Jack and Olivia top the charts of baby names

Survey reveals celebrity influences parental choice

Britain's most popular baby names in 2008 were Jack, again, and Olivia, according to a survey.

Jack, which has been Britain's most popular boys' name for the past 14 years, retained its place despite competition from the name Oliver.

The name Olivia reclaims the top girls' name spot from Grace after just twelve months. Grace slipped back into third place behind Ruby.

The highest climbing girls names were Isla, which climbed from 58th to 35th place, and the 1960s inspired Summer which climbed 28 places from 44th to 16th, according to the survey from Bounty parenting club. Ava also leapt 15 places to 19th. Other girl's names seeing a revival are those made famous by Hollywood stars or movies such as Sofia, Julia, Darcy and Amelie. The more traditional Rose, Connie and Heidi are also back in the top 100.

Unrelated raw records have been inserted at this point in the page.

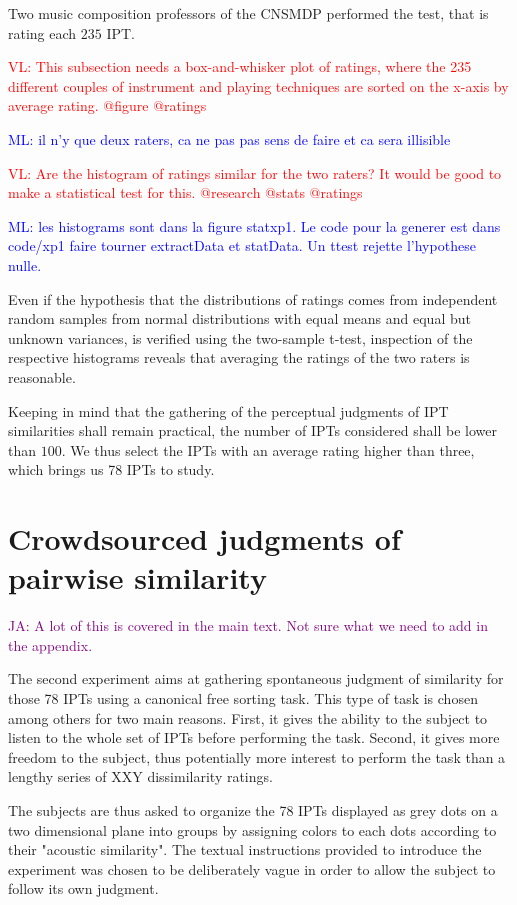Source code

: \documentclass{bmcart}
\newcommand{\ipt}{IPT\xspace}
\newcommand{\ipts}{IPTs\xspace}
\newcommand{\ml}[1]{\textcolor{blue}{ML: #1}}
\newcommand{\vl}[1]{\textcolor{red}{VL: #1}}
\newcommand{\ja}[1]{\textcolor{purple}{JA: #1}}
\begin{document}
\begin{backmatter}
Two music composition professors of the CNSMDP performed the test, that is rating each $235$ \ipt.

\vl{This subsection needs a box-and-whisker plot of ratings, where the 235 different
couples of instrument and playing techniques are sorted on the x-axis by average rating. @figure @ratings}

\ml{il n'y que deux raters, ca ne pas pas sens de faire et ca sera illisible}

\vl{Are the histogram of ratings similar for the two raters? It would be good to make a statistical test for this. @research @stats @ratings}

\ml{les histograms sont dans la figure statxp1. Le code pour la generer est dans code/xp1 faire tourner extractData et statData. Un ttest rejette l'hypothese nulle.}

Even if the hypothesis that the distributions of ratings comes from independent random samples from normal distributions with equal means and equal but unknown variances, is verified using the two-sample t-test, inspection of the respective histograms reveals that averaging the ratings of the two raters is reasonable.

Keeping in mind that the gathering of the perceptual judgments of \ipt similarities shall remain practical, the number of \ipts considered shall be lower than $100$. We thus select the \ipts with an average rating higher than three, which brings us 78 \ipts to study.

\section*{Crowdsourced judgments of pairwise similarity}

\ja{A lot of this is covered in the main text.
Not sure what we need to add in the appendix.}

The second experiment aims at gathering spontaneous judgment of similarity for those 78 \ipts using a canonical free sorting task. This type of task is chosen among others for two main reasons. First, it gives the ability to the subject to listen to the whole set of \ipts before performing the task. Second, it gives more freedom to the subject, thus potentially more interest to perform the task than a lengthy series of XXY dissimilarity ratings.

The subjects are thus asked to organize the 78 \ipts displayed as grey dots on a two dimensional plane into groups by assigning colors to each dots according to their "acoustic similarity". The textual instructions provided to introduce the experiment was chosen to be deliberately vague in order to allow the subject to follow its own judgment.


\end{backmatter}
\end{document}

For boys, the name Theo, perhaps inspired by England's teen football hero Theo Walcott, is among the biggest climbers in the boys list rising from 70th to 58th.The number of Rileys being born is also on the increase, along with boys called Ewan and Leon. Zac and Jude are also new entries in the Top 100 names.

Names that vanished completely from the Bounty top 100 are Hollie, Tegan, Patrick, Dominic and Gabriel. The singer Amy Winehouse may be having some influence on the popularity of the first name, with Amy dropping three places to 23rd, although the name Blake – the first name of Winehouse's husband, Blake Fielder-Civil – appeared in the top 100 for the first time.

Holly dropped six places to 25th, while Callum also slipped significantly – from 13th to 22nd. Rebecca is also on the wane, falling from 32nd to 48th place, as is Courtney which fell 16 places to 88th. The study showed younger mums are more likely to give their babies names such as Jayden, Tyler, Lewis, Ryan and Dylan while mums over 40 go for more traditional names such as William, Thomas, Joshua and Harry.

Faye Mingo of www.bounty.com said: "Despite the economic downturn, parents are continuing to be creative and inspirational about the names they choose for their children. Some parents want a name that's totally unique, and names such as Zebedee, Selim and Zenon are emerging and growing in popularity. Others are simply breaking with convention and becoming bolder in their choice of names. It's fair to say that while Barack may be growing in popularity in America, British politicians certainly don't influence our choice of names here in the UK, yet royal names continue to reign in the boys Top 100 in respect of the more traditional name choices.

"However, in the girls' Top 100, only Victoria and Elizabeth take their influence from royalty."